**EXERCISE PROMPT**
Every record must appear in your copy exactly as written, with no pictures.

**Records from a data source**
((
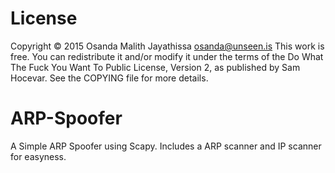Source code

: # License 
Copyright © 2015 Osanda Malith Jayathissa <osanda@unseen.is>
This work is free. You can redistribute it and/or modify it under the
terms of the Do What The Fuck You Want To Public License, Version 2,
as published by Sam Hocevar. See the COPYING file for more details.


# ARP-Spoofer
A Simple ARP Spoofer using Scapy. Includes a ARP scanner and IP scanner for easyness.
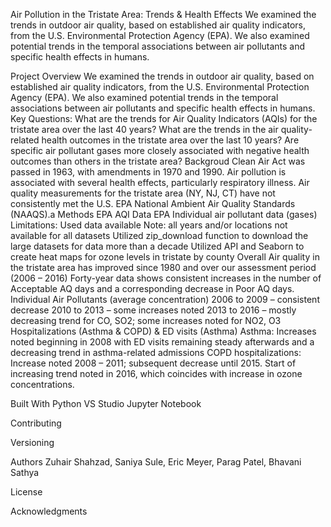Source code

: Air Pollution in the Tristate Area: Trends & Health Effects
We examined the trends in outdoor air quality, based on established air quality indicators, from the U.S. Environmental Protection Agency (EPA). We also examined potential trends in the temporal associations between air pollutants and specific health effects in humans.

Project Overview
We examined the trends in outdoor air quality, based on established air quality indicators, from the U.S. Environmental Protection Agency (EPA). We also examined potential trends in the temporal associations between air pollutants and specific health effects in humans. 
Key Questions:
What are the trends for Air Quality Indicators (AQIs) for the tristate area over the last 40 years?
What are the trends in the air quality-related health outcomes in the tristate area over the last 10 years?
Are specific air pollutant gases more closely associated with negative health outcomes than others in the tristate area?
Backgroud
Clean Air Act was passed in 1963, with amendments in 1970 and 1990. 
Air pollution is associated with several health effects, particularly respiratory illness.
Air quality measurements for the tristate area (NY, NJ, CT) have not consistently met the U.S. EPA  National Ambient Air Quality Standards (NAAQS).a
Methods
EPA AQI Data
EPA Individual air pollutant data (gases)
Limitations:  Used data available
Note: all years and/or locations not available for all datasets
Utilized zip_download function to download the large datasets for data more than a decade
Utilized API and Seaborn to create heat maps for ozone levels in tristate by county
Overall
Air quality in the tristate area has improved since 1980 and over our assessment period (2006 – 2016)
Forty-year data shows consistent increases in the number of Acceptable AQ days and a corresponding decrease in Poor AQ days.
Individual Air Pollutants (average concentration)
2006 to 2009 – consistent decrease
2010 to 2013 – some increases noted
2013 to 2016 – mostly decreasing trend for CO, SO2; some increases noted for NO2, O3
Hospitalizations (Asthma & COPD) & ED visits (Asthma)
Asthma: Increases noted beginning in 2008 with ED visits remaining steady afterwards and a decreasing trend in asthma-related admissions
COPD hospitalizations: Increase noted 2008 – 2011; subsequent decrease until 2015.
Start of increasing trend noted in 2016, which coincides with increase in ozone concentrations. 

Built With
Python
VS Studio
Jupyter Notebook

Contributing


Versioning


Authors
Zuhair Shahzad, Saniya Sule, Eric Meyer, Parag Patel, Bhavani Sathya

License


Acknowledgments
))
**RESPONSE TO THE EXERCISE**
Source code

: # License 
Copyright © 2015 Osanda Malith Jayathissa <osanda@unseen.is>
This work is free. You can redistribute it and/or modify it under the
terms of the Do What The Fuck You Want To Public License, Version 2,
as published by Sam Hocevar. See the COPYING file for more details.


# ARP-Spoofer
A Simple ARP Spoofer using Scapy. Includes a ARP scanner and IP scanner for easyness.
Source code

: Air Pollution in the Tristate Area: Trends & Health Effects
We examined the trends in outdoor air quality, based on established air quality indicators, from the U.S. Environmental Protection Agency (EPA). We also examined potential trends in the temporal associations between air pollutants and specific health effects in humans.

Project Overview
We examined the trends in outdoor air quality, based on established air quality indicators, from the U.S. Environmental Protection Agency (EPA). We also examined potential trends in the temporal associations between air pollutants and specific health effects in humans. 
Key Questions:
What are the trends for Air Quality Indicators (AQIs) for the tristate area over the last 40 years?
What are the trends in the air quality-related health outcomes in the tristate area over the last 10 years?
Are specific air pollutant gases more closely associated with negative health outcomes than others in the tristate area?
Backgroud
Clean Air Act was passed in 1963, with amendments in 1970 and 1990. 
Air pollution is associated with several health effects, particularly respiratory illness.
Air quality measurements for the tristate area (NY, NJ, CT) have not consistently met the U.S. EPA  National Ambient Air Quality Standards (NAAQS).a
Methods
EPA AQI Data
EPA Individual air pollutant data (gases)
Limitations:  Used data available
Note: all years and/or locations not available for all datasets
Utilized zip_download function to download the large datasets for data more than a decade
Utilized API and Seaborn to create heat maps for ozone levels in tristate by county
Overall
Air quality in the tristate area has improved since 1980 and over our assessment period (2006 – 2016)
Forty-year data shows consistent increases in the number of Acceptable AQ days and a corresponding decrease in Poor AQ days.
Individual Air Pollutants (average concentration)
2006 to 2009 – consistent decrease
2010 to 2013 – some increases noted
2013 to 2016 – mostly decreasing trend for CO, SO2; some increases noted for NO2, O3
Hospitalizations (Asthma & COPD) & ED visits (Asthma)
Asthma: Increases noted beginning in 2008 with ED visits remaining steady afterwards and a decreasing trend in asthma-related admissions
COPD hospitalizations: Increase noted 2008 – 2011; subsequent decrease until 2015.
Start of increasing trend noted in 2016, which coincides with increase in ozone concentrations. 

Built With
Python
VS Studio
Jupyter Notebook

Contributing


Versioning


Authors
Zuhair Shahzad, Saniya Sule, Eric Meyer, Parag Patel, Bhavani Sathya

License


Acknowledgments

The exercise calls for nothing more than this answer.